- Your task -
Among the entries below, please repeat exactly and only the lines from the line containing "In case we want" to the line containing "Special Marks |", both lines included.

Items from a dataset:
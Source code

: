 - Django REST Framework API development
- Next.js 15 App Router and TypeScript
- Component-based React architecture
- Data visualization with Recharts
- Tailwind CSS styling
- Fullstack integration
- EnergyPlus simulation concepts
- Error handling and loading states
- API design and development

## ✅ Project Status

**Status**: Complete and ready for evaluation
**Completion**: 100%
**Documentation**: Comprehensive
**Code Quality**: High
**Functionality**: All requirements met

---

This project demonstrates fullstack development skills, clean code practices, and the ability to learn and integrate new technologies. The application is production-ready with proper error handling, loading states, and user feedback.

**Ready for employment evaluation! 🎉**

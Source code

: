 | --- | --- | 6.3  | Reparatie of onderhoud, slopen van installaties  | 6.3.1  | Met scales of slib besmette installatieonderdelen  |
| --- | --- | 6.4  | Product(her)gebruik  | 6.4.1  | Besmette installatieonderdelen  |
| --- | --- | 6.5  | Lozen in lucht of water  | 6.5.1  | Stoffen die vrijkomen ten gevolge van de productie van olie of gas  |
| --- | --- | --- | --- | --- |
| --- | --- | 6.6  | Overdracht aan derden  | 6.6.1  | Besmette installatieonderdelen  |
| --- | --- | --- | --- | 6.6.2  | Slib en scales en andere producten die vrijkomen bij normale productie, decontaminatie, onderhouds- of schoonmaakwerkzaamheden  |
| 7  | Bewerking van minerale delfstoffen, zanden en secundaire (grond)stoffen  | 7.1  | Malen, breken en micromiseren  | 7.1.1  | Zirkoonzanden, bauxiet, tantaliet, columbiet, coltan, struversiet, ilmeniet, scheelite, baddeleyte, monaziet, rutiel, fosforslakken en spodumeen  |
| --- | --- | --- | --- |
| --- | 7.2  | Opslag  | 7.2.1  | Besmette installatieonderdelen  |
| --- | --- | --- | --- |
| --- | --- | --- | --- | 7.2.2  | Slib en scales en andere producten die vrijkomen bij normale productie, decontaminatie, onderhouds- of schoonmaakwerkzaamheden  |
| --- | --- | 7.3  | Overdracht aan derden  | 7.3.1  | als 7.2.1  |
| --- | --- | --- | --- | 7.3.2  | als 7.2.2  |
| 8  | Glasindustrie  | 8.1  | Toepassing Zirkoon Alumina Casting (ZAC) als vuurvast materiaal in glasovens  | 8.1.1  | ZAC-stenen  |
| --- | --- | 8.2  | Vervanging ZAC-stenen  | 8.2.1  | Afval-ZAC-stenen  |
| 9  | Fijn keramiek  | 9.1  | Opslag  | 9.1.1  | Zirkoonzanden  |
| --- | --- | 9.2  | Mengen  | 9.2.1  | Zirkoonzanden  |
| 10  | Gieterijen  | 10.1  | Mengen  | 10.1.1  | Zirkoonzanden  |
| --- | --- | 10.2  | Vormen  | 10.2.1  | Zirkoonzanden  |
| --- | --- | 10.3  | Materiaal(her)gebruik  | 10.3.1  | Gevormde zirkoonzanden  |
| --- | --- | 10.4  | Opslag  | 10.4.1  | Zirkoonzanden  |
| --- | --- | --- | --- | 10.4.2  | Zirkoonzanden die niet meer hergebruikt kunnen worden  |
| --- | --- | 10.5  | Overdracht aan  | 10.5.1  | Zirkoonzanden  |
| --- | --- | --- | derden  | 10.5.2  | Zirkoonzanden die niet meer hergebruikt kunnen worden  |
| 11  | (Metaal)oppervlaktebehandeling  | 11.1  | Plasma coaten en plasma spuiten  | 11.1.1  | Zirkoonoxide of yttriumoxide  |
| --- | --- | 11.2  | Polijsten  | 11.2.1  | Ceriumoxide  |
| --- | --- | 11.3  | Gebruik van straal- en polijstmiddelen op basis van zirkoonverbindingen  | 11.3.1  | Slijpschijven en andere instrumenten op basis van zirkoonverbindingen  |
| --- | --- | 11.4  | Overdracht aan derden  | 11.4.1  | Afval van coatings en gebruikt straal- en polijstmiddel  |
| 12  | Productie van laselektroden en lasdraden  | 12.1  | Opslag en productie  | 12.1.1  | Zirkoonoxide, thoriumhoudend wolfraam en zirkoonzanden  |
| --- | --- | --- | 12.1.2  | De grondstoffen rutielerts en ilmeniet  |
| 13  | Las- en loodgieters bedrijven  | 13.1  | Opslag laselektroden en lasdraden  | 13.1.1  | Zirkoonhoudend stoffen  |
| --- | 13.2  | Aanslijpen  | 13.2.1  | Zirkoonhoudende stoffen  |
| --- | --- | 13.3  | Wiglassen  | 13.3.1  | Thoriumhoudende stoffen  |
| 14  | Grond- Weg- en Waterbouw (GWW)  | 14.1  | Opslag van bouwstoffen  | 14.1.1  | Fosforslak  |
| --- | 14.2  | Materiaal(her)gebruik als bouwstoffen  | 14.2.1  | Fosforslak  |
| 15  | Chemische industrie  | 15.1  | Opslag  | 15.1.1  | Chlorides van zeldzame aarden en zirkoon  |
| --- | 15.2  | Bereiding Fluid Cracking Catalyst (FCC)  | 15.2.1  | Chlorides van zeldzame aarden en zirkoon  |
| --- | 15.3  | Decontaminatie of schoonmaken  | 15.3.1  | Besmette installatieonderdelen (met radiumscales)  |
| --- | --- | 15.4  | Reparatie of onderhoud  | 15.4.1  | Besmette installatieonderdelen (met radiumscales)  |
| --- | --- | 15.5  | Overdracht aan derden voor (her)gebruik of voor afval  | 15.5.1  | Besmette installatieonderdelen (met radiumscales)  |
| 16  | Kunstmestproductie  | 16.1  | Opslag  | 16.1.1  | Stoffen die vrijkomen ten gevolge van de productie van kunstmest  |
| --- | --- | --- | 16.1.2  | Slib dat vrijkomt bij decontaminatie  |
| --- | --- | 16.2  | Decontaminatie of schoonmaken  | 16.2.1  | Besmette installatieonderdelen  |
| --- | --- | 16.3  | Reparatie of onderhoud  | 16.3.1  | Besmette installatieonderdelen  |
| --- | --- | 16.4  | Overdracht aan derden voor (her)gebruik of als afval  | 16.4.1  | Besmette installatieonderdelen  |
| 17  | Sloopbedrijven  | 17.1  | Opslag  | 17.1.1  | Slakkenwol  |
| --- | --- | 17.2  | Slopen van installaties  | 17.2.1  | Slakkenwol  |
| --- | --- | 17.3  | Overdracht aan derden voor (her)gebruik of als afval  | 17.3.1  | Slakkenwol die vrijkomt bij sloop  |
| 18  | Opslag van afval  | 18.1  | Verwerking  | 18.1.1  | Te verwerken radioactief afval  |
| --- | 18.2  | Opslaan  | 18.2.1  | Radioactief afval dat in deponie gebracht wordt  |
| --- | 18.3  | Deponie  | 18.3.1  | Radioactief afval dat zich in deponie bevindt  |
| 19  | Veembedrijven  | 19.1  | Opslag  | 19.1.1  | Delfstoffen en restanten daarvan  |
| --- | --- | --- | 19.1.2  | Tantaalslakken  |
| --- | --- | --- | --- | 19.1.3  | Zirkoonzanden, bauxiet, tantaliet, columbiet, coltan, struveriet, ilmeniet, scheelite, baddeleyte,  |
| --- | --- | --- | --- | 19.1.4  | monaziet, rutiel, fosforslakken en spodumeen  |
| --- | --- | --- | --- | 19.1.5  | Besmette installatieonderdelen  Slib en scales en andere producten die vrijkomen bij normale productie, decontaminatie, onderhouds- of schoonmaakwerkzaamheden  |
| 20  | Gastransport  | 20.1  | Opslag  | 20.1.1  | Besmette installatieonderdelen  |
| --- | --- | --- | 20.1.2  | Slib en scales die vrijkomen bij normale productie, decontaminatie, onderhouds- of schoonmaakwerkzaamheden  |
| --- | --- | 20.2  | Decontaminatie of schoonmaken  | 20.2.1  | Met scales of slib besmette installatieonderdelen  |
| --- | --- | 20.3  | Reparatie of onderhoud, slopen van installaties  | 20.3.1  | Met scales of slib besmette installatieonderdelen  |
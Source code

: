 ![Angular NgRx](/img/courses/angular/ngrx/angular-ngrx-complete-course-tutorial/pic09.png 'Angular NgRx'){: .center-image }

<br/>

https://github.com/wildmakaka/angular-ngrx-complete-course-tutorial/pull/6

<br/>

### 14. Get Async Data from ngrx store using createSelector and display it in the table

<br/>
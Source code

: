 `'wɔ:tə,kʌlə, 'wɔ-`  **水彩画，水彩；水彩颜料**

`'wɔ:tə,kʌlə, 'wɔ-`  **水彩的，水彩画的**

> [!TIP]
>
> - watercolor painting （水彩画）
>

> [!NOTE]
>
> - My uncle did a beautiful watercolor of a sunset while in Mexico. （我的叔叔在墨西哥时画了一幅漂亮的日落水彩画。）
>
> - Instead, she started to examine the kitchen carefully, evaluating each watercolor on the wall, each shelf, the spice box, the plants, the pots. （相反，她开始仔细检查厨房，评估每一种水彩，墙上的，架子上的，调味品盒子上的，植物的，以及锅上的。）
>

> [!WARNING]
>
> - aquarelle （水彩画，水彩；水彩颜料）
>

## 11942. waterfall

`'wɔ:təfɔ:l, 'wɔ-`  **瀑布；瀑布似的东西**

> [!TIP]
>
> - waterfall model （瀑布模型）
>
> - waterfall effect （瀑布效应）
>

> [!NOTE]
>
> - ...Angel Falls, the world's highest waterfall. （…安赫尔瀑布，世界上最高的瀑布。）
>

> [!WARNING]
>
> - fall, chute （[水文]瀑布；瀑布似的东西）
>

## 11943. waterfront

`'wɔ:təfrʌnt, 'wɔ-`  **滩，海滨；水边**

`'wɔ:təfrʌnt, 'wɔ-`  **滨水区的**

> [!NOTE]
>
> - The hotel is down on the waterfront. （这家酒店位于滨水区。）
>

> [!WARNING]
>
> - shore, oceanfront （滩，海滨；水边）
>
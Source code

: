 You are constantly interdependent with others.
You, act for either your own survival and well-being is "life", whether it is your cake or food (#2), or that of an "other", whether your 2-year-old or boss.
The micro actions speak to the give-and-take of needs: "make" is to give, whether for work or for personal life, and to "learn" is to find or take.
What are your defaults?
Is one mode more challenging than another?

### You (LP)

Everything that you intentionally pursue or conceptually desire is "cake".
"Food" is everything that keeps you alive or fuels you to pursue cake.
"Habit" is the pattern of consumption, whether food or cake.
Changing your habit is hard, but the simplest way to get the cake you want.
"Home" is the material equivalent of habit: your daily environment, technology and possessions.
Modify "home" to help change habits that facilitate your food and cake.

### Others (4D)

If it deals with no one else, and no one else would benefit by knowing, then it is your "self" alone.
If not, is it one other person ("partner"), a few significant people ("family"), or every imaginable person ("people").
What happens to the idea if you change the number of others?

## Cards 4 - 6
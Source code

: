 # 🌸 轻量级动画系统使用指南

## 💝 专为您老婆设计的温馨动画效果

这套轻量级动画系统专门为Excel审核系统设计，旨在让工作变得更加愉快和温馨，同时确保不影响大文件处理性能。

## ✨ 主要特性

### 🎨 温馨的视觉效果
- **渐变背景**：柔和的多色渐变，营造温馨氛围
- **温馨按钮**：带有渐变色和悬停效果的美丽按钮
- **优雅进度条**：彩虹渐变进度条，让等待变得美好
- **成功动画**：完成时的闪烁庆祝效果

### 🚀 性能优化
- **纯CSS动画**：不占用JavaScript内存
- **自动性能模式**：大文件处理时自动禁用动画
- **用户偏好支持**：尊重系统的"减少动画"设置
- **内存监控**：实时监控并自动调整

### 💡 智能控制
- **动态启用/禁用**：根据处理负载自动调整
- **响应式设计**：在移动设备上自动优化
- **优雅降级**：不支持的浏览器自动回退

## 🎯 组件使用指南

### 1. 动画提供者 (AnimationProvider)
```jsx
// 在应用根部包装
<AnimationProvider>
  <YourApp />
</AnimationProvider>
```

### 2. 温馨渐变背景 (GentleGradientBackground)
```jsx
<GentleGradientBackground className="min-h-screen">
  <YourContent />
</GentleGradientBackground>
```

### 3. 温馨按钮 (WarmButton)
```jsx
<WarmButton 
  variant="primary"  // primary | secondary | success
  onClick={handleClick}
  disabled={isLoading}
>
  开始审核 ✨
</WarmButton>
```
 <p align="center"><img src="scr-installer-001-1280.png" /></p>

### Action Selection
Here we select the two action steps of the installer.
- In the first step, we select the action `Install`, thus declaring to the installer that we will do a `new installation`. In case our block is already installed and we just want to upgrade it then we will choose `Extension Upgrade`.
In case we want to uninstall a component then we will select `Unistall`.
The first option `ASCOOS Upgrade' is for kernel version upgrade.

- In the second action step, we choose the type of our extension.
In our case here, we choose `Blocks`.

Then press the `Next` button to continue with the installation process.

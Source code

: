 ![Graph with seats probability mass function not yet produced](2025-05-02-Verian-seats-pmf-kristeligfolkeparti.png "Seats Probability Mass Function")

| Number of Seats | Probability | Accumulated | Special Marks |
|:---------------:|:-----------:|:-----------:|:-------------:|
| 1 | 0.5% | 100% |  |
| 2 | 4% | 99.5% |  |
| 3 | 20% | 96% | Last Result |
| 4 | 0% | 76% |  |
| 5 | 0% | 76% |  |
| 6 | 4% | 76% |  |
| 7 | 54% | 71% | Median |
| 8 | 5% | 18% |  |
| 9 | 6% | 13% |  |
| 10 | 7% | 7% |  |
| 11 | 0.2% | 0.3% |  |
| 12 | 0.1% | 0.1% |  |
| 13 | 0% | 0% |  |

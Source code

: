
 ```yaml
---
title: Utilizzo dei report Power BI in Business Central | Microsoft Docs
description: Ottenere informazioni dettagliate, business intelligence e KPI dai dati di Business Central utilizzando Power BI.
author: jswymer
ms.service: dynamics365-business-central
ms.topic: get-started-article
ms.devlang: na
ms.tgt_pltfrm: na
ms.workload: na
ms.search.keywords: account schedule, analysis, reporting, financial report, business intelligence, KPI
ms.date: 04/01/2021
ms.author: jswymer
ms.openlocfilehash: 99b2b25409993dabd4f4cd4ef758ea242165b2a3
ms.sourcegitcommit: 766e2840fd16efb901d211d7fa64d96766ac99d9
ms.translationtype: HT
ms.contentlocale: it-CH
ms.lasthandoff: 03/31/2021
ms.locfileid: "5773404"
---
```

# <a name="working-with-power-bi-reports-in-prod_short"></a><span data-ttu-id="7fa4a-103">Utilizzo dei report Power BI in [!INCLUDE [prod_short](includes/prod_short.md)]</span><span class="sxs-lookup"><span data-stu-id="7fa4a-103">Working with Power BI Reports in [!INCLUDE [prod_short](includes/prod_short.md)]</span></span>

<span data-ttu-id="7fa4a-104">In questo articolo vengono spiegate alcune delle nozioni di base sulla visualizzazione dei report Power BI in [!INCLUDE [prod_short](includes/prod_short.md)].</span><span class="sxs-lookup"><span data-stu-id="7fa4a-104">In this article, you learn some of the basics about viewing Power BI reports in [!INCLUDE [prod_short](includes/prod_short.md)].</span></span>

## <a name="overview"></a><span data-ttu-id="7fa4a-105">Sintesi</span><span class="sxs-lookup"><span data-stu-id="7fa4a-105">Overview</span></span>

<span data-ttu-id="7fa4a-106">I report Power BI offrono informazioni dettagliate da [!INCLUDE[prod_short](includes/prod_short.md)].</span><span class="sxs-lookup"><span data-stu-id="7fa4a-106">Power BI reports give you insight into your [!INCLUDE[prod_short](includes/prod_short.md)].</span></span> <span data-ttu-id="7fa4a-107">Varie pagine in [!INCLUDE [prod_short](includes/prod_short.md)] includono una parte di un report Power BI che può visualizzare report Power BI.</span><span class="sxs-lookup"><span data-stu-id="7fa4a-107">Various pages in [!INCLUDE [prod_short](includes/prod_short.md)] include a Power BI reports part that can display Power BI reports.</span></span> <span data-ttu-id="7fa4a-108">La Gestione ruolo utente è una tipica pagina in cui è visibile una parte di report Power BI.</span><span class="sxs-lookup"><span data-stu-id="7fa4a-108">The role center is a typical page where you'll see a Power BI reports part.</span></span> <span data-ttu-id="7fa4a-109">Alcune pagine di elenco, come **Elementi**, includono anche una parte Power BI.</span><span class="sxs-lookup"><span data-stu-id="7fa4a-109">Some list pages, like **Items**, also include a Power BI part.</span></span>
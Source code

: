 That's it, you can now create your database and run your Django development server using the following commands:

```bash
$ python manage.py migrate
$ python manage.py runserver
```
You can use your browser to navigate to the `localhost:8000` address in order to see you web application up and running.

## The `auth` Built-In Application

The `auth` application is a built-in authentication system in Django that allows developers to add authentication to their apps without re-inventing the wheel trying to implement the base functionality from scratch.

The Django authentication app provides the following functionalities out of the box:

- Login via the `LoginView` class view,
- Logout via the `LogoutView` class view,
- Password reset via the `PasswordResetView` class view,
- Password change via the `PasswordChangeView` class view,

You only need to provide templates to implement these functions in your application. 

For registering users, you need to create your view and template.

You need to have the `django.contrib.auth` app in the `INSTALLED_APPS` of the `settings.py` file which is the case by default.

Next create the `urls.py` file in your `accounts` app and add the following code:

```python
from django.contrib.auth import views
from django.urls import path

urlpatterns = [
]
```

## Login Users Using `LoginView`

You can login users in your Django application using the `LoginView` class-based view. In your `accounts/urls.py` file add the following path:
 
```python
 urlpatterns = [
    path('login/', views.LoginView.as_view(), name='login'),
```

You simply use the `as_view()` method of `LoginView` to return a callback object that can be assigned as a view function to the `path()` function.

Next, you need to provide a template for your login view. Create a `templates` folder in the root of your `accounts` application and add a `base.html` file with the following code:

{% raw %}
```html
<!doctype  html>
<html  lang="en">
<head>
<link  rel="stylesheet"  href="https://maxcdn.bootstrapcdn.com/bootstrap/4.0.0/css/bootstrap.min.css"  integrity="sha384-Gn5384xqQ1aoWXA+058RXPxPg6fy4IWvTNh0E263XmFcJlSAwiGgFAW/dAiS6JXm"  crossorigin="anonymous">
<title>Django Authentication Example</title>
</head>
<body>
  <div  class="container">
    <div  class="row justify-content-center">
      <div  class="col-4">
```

- Problem solution -
In case we want to uninstall a component then we will select `Unistall`.
The first option `ASCOOS Upgrade' is for kernel version upgrade.

- In the second action step, we choose the type of our extension.
In our case here, we choose `Blocks`.

Then press the `Next` button to continue with the installation process.

Source code

: ![Graph with seats probability mass function not yet produced](2025-05-02-Verian-seats-pmf-kristeligfolkeparti.png "Seats Probability Mass Function")

| Number of Seats | Probability | Accumulated | Special Marks |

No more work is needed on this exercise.